(EXCERPTED DATA)

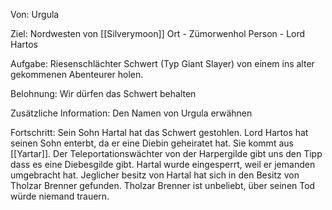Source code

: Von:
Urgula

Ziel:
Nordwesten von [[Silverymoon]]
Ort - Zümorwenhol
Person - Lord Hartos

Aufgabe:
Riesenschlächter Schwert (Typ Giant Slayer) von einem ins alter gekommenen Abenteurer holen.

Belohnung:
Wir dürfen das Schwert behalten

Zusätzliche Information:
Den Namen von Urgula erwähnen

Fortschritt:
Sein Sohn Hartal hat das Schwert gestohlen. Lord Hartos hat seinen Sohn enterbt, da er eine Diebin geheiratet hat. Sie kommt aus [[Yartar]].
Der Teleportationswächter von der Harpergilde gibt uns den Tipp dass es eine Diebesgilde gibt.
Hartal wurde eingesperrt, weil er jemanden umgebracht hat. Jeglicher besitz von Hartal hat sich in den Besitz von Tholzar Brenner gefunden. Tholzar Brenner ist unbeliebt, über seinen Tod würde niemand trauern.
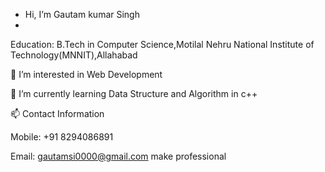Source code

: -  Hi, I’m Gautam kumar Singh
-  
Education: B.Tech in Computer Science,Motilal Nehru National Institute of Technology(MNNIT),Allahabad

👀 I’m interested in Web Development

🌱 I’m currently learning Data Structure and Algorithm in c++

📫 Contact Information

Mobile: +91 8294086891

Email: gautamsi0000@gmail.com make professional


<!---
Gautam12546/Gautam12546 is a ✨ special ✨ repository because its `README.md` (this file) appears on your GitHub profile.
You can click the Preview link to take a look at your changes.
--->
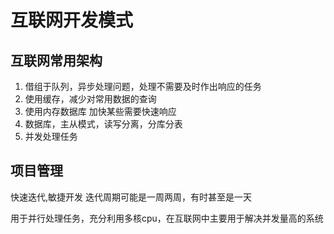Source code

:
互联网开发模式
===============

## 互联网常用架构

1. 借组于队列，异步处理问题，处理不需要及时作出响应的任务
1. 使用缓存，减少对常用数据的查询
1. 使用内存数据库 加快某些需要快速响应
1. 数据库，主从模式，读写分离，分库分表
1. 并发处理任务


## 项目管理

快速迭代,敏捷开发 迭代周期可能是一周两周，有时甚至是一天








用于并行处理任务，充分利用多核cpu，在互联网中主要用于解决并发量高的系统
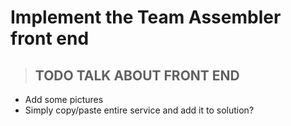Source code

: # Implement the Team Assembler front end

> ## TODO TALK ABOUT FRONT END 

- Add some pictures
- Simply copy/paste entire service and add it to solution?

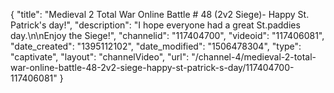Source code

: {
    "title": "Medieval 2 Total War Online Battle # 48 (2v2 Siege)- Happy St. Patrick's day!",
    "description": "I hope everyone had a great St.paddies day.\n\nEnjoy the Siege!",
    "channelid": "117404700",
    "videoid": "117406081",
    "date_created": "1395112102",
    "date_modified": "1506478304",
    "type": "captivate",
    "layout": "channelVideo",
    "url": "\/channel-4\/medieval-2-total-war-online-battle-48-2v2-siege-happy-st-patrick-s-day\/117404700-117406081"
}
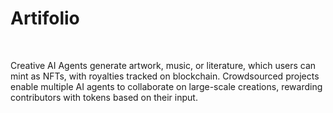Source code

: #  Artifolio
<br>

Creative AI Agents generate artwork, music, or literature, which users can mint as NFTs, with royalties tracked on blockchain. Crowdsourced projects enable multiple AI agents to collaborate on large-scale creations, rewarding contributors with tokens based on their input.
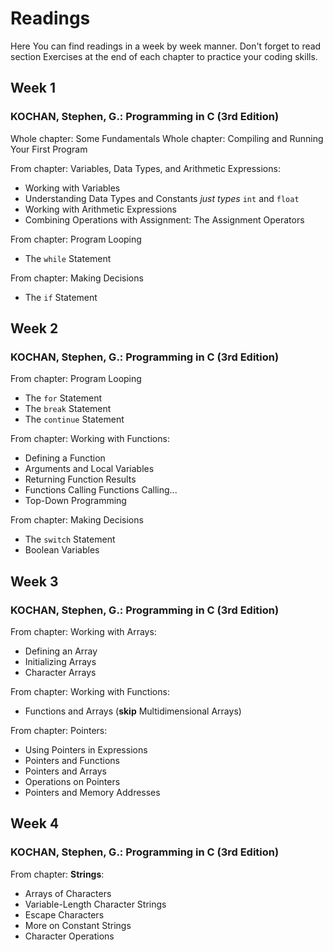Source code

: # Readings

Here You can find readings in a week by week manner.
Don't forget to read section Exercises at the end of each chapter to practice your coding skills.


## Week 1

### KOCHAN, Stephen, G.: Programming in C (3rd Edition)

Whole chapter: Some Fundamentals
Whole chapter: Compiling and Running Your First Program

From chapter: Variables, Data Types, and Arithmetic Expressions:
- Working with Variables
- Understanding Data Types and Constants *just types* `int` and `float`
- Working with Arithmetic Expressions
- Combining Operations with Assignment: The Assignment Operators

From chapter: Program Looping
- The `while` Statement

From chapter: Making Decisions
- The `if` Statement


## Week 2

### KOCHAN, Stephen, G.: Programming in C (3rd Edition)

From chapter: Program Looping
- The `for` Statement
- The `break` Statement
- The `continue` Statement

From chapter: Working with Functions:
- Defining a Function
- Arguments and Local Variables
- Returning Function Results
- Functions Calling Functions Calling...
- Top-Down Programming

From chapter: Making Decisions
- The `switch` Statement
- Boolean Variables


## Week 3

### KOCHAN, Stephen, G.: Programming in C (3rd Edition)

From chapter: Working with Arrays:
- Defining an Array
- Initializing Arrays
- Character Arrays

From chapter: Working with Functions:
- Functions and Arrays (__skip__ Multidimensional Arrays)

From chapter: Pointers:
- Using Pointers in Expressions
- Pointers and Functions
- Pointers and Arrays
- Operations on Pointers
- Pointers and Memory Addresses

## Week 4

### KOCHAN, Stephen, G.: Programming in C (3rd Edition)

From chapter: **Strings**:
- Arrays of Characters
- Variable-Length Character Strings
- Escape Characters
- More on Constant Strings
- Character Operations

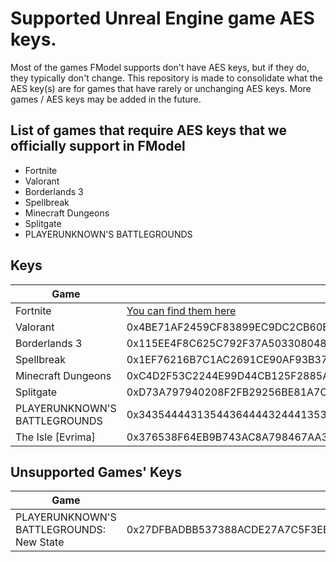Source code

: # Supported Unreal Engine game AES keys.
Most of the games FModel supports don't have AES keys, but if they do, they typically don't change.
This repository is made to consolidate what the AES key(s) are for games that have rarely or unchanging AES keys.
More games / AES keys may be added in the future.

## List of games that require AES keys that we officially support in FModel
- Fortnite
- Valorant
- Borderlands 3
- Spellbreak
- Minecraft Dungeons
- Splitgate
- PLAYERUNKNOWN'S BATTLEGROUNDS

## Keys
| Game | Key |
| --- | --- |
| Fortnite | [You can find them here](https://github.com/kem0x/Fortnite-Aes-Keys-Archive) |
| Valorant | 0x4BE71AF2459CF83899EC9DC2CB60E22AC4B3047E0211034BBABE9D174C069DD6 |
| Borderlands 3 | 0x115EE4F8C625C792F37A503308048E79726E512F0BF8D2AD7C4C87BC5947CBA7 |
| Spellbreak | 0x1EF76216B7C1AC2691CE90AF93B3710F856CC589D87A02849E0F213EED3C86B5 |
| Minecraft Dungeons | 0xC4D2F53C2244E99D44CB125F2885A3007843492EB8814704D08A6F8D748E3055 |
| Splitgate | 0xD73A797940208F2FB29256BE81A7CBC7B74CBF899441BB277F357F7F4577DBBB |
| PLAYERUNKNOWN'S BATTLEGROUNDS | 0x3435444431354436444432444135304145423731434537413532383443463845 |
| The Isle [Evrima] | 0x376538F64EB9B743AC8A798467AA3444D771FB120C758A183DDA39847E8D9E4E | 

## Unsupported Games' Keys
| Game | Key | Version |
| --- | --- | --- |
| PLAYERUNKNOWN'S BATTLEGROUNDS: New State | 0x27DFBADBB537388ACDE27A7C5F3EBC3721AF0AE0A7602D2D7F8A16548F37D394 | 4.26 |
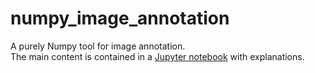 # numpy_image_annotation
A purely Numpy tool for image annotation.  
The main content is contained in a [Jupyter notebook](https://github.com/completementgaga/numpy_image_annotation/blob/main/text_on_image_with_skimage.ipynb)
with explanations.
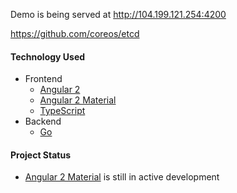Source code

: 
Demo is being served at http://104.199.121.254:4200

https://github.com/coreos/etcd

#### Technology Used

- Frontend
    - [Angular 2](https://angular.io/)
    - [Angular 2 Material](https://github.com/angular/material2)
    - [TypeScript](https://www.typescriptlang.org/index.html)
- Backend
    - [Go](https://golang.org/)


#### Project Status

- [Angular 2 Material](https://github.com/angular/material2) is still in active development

(End EXCERPTED DATA)

## ABOUT THIS EXERCISE
Return all of the entries word for word, but omit the pictures.

## PROBLEM SOLUTION
Source code

: Von:
Urgula

Ziel:
Nordwesten von [[Silverymoon]]
Ort - Zümorwenhol
Person - Lord Hartos

Aufgabe:
Riesenschlächter Schwert (Typ Giant Slayer) von einem ins alter gekommenen Abenteurer holen.

Belohnung:
Wir dürfen das Schwert behalten

Zusätzliche Information:
Den Namen von Urgula erwähnen

Fortschritt:
Sein Sohn Hartal hat das Schwert gestohlen. Lord Hartos hat seinen Sohn enterbt, da er eine Diebin geheiratet hat. Sie kommt aus [[Yartar]].
Der Teleportationswächter von der Harpergilde gibt uns den Tipp dass es eine Diebesgilde gibt.
Hartal wurde eingesperrt, weil er jemanden umgebracht hat. Jeglicher besitz von Hartal hat sich in den Besitz von Tholzar Brenner gefunden. Tholzar Brenner ist unbeliebt, über seinen Tod würde niemand trauern.
Source code

: -  Hi, I’m Gautam kumar Singh
-  
Education: B.Tech in Computer Science,Motilal Nehru National Institute of Technology(MNNIT),Allahabad

👀 I’m interested in Web Development

🌱 I’m currently learning Data Structure and Algorithm in c++

📫 Contact Information

Mobile: +91 8294086891

Email: gautamsi0000@gmail.com make professional


<!---
Gautam12546/Gautam12546 is a ✨ special ✨ repository because its `README.md` (this file) appears on your GitHub profile.
You can click the Preview link to take a look at your changes.
--->
Source code

:
互联网开发模式
===============

## 互联网常用架构

1. 借组于队列，异步处理问题，处理不需要及时作出响应的任务
1. 使用缓存，减少对常用数据的查询
1. 使用内存数据库 加快某些需要快速响应
1. 数据库，主从模式，读写分离，分库分表
1. 并发处理任务


## 项目管理

快速迭代,敏捷开发 迭代周期可能是一周两周，有时甚至是一天








用于并行处理任务，充分利用多核cpu，在互联网中主要用于解决并发量高的系统
Source code

: # Implement the Team Assembler front end

> ## TODO TALK ABOUT FRONT END 

- Add some pictures
- Simply copy/paste entire service and add it to solution?

Source code

: {
    "title": "Medieval 2 Total War Online Battle # 48 (2v2 Siege)- Happy St. Patrick's day!",
    "description": "I hope everyone had a great St.paddies day.\n\nEnjoy the Siege!",
    "channelid": "117404700",
    "videoid": "117406081",
    "date_created": "1395112102",
    "date_modified": "1506478304",
    "type": "captivate",
    "layout": "channelVideo",
    "url": "\/channel-4\/medieval-2-total-war-online-battle-48-2v2-siege-happy-st-patrick-s-day\/117404700-117406081"
}
Source code

: #  Artifolio
<br>

Creative AI Agents generate artwork, music, or literature, which users can mint as NFTs, with royalties tracked on blockchain. Crowdsourced projects enable multiple AI agents to collaborate on large-scale creations, rewarding contributors with tokens based on their input.
Source code

: # Readings

Here You can find readings in a week by week manner.
Don't forget to read section Exercises at the end of each chapter to practice your coding skills.


## Week 1

### KOCHAN, Stephen, G.: Programming in C (3rd Edition)

Whole chapter: Some Fundamentals
Whole chapter: Compiling and Running Your First Program

From chapter: Variables, Data Types, and Arithmetic Expressions:
- Working with Variables
- Understanding Data Types and Constants *just types* `int` and `float`
- Working with Arithmetic Expressions
- Combining Operations with Assignment: The Assignment Operators

From chapter: Program Looping
- The `while` Statement

From chapter: Making Decisions
- The `if` Statement


## Week 2

### KOCHAN, Stephen, G.: Programming in C (3rd Edition)

From chapter: Program Looping
- The `for` Statement
- The `break` Statement
- The `continue` Statement

From chapter: Working with Functions:
- Defining a Function
- Arguments and Local Variables
- Returning Function Results
- Functions Calling Functions Calling...
- Top-Down Programming

From chapter: Making Decisions
- The `switch` Statement
- Boolean Variables


## Week 3

### KOCHAN, Stephen, G.: Programming in C (3rd Edition)

From chapter: Working with Arrays:
- Defining an Array
- Initializing Arrays
- Character Arrays

From chapter: Working with Functions:
- Functions and Arrays (__skip__ Multidimensional Arrays)

From chapter: Pointers:
- Using Pointers in Expressions
- Pointers and Functions
- Pointers and Arrays
- Operations on Pointers
- Pointers and Memory Addresses

## Week 4

### KOCHAN, Stephen, G.: Programming in C (3rd Edition)

From chapter: **Strings**:
- Arrays of Characters
- Variable-Length Character Strings
- Escape Characters
- More on Constant Strings
- Character Operations

Source code

: # Supported Unreal Engine game AES keys.
Most of the games FModel supports don't have AES keys, but if they do, they typically don't change.
This repository is made to consolidate what the AES key(s) are for games that have rarely or unchanging AES keys.
More games / AES keys may be added in the future.

## List of games that require AES keys that we officially support in FModel
- Fortnite
- Valorant
- Borderlands 3
- Spellbreak
- Minecraft Dungeons
- Splitgate
- PLAYERUNKNOWN'S BATTLEGROUNDS

## Keys
| Game | Key |
| --- | --- |
| Fortnite | [You can find them here](https://github.com/kem0x/Fortnite-Aes-Keys-Archive) |
| Valorant | 0x4BE71AF2459CF83899EC9DC2CB60E22AC4B3047E0211034BBABE9D174C069DD6 |
| Borderlands 3 | 0x115EE4F8C625C792F37A503308048E79726E512F0BF8D2AD7C4C87BC5947CBA7 |
| Spellbreak | 0x1EF76216B7C1AC2691CE90AF93B3710F856CC589D87A02849E0F213EED3C86B5 |
| Minecraft Dungeons | 0xC4D2F53C2244E99D44CB125F2885A3007843492EB8814704D08A6F8D748E3055 |
| Splitgate | 0xD73A797940208F2FB29256BE81A7CBC7B74CBF899441BB277F357F7F4577DBBB |
| PLAYERUNKNOWN'S BATTLEGROUNDS | 0x3435444431354436444432444135304145423731434537413532383443463845 |
| The Isle [Evrima] | 0x376538F64EB9B743AC8A798467AA3444D771FB120C758A183DDA39847E8D9E4E | 

## Unsupported Games' Keys
| Game | Key | Version |
| --- | --- | --- |
| PLAYERUNKNOWN'S BATTLEGROUNDS: New State | 0x27DFBADBB537388ACDE27A7C5F3EBC3721AF0AE0A7602D2D7F8A16548F37D394 | 4.26 |
 # numpy_image_annotation
A purely Numpy tool for image annotation.  
The main content is contained in a [Jupyter notebook](https://github.com/completementgaga/numpy_image_annotation/blob/main/text_on_image_with_skimage.ipynb)
with explanations.
Source code

: 
Demo is being served at http://104.199.121.254:4200

https://github.com/coreos/etcd

#### Technology Used

- Frontend
    - [Angular 2](https://angular.io/)
    - [Angular 2 Material](https://github.com/angular/material2)
    - [TypeScript](https://www.typescriptlang.org/index.html)
- Backend
    - [Go](https://golang.org/)


#### Project Status

- [Angular 2 Material](https://github.com/angular/material2) is still in active development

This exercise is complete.